The Siemens SIRIUS 3RT1026-3BB40-ZX95 is a size S0 power contactor, the workhorse for switching motor loads in control panels. It snaps onto a 35 mm DIN rail per DIN EN 50022 and uses screw-type terminals for the main circuit — solid connections, no special tooling needed at install time. Coil is 24 VDC, pulling 5.4 W on close and holding at the same 5.4 W — a constant-power magnet circuit, so no inrush spike to size your DC supply around. Operating temperature range is -25 to +60 °C, and the front face carries IP20 protection; the terminal area is IP00, meaning the panel builder provides the enclosure seal. Rated for AC-2 duty at 11 kW / 400 V (slip-ring motor starting) and AC-4 at 15.5 A / 400 V (plugging/inching). For fixed-speed squirrel-cage motors, the AC-3 rating is the one that governs — the part switches 11 kW at both 500 V and 690 V, so it covers 400 V class motors comfortably with headroom.
Mounting and wiring
Width is 45 mm, height 85 mm, depth 100 mm — fits the standard S0 footprint. Side-by-side mounting is allowed (zero gap), so you can pack a row of these on the rail without derating for heat buildup, provided the ambient stays within the -25 to +60 °C window. Main contact terminals accept 2x (1 to 2.5 mm²), 2x (2.5 to 6 mm²), or max 2x 10 mm² stranded — or AWG equivalents 2x (16 to 12), 2x (14 to 10), 1x 8. Solid wire range is 2x (0.25 to 2.5 mm²). Strip and torque per the terminal marking; no ferrule required for stranded if the strands are twisted.
Short-circuit coordination
For Type 2 coordination (no damage to the contactor after a fault), the required upstream fuse is gL/gG 35 A. For Type 1 coordination (contactor may need replacement after fault), the fuse can go up to 100 A gL/gG. That's the selectivity window the panel designer needs to match to the branch circuit protection.

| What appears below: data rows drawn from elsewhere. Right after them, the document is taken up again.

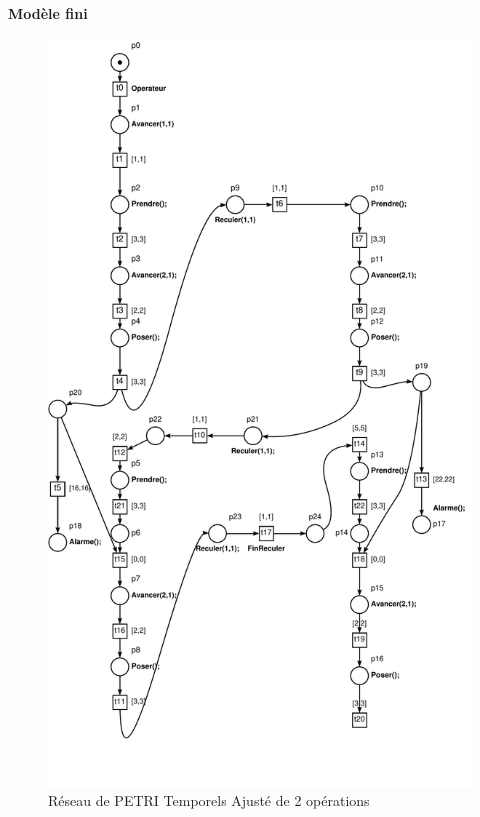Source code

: \paragraph*{Modèle fini}
\begin{figure}
\centering
\includegraphics[height = \textheight]{./II/images/reseau-AjustementIII-2.pdf}
\caption{Réseau de PETRI Temporels Ajusté de 2 opérations}
\end{figure}

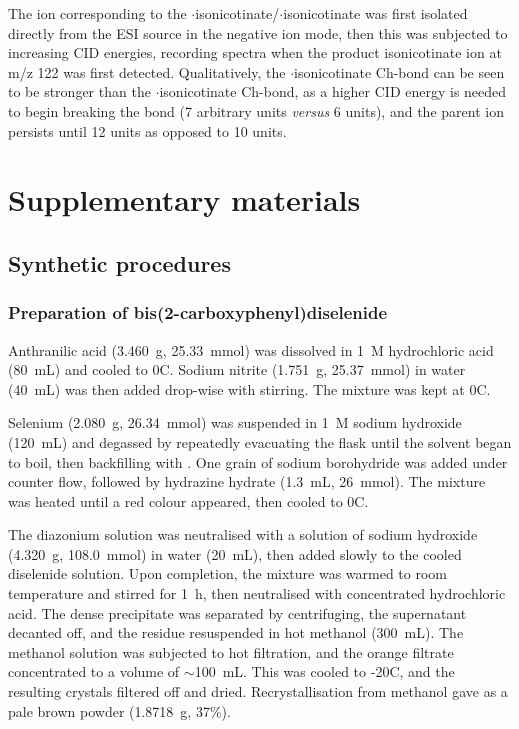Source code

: \begin{refsection}
The ion corresponding to the $\cdot$isonicotinate/$\cdot$isonicotinate was first isolated directly from the ESI source in the negative ion mode, then this was subjected to increasing CID energies, recording spectra when the product isonicotinate ion at m/z 122 was first detected.
Qualitatively, the $\cdot$isonicotinate Ch-bond can be seen to be stronger than the $\cdot$isonicotinate Ch-bond, as a higher CID energy is needed to begin breaking the bond (7 arbitrary units \emph{versus} 6 units), and the parent ion persists until 12 units as opposed to 10 units.

\section{Supplementary materials}

\subsection{Synthetic procedures}

\subsubsection[Preparation of \refcmpd{diselenide}]{Preparation of bis(2-carboxyphenyl)diselenide }
\label{sec:diselenide_prep}
Anthranilic acid (3.460~g, 25.33~mmol) was dissolved in 1~\textsc{M} hydrochloric acid (80~mL) and cooled to 0\degree C.
Sodium nitrite (1.751~g, 25.37~mmol) in water (40~mL) was then added drop-wise with stirring.
The mixture was kept at 0\degree C.

Selenium (2.080~g, 26.34~mmol) was suspended in 1~\textsc{M} sodium hydroxide (120~mL) and degassed by repeatedly evacuating the flask until the solvent began to boil, then backfilling with .
One grain of sodium borohydride was added under  counter flow, followed by hydrazine hydrate (1.3~mL, 26~mmol).
The mixture was heated until a red colour appeared, then cooled to 0\degree C.

The diazonium solution was neutralised with a solution of sodium hydroxide (4.320~g, 108.0~mmol) in water (20~mL), then added slowly to the cooled diselenide solution.
Upon completion, the mixture was warmed to room temperature and stirred for 1~h, then neutralised with concentrated hydrochloric acid.
The dense precipitate was separated by centrifuging, the supernatant decanted off, and the residue resuspended in hot methanol (300~mL).
The methanol solution was subjected to hot filtration, and the orange filtrate concentrated to a volume of $\sim$100~mL.
This was cooled to -20\degree C, and the resulting crystals filtered off and dried.
Recrystallisation from methanol gave  as a pale brown powder (1.8718~g, 37\%).


\end{refsection}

Auxiliary contact switching
The built-in auxiliary contacts handle 10 A at 24 V, 6 A at 230 V, 3 A at 400 V, and 2 A at 60 V — covering typical PLC input and relay coil loads across common control voltages. At 110 V it's 1 A; at 220 V it's 0.3 A. Mechanical endurance is rated at 10 million operations typical, so it outlasts most panel cycles.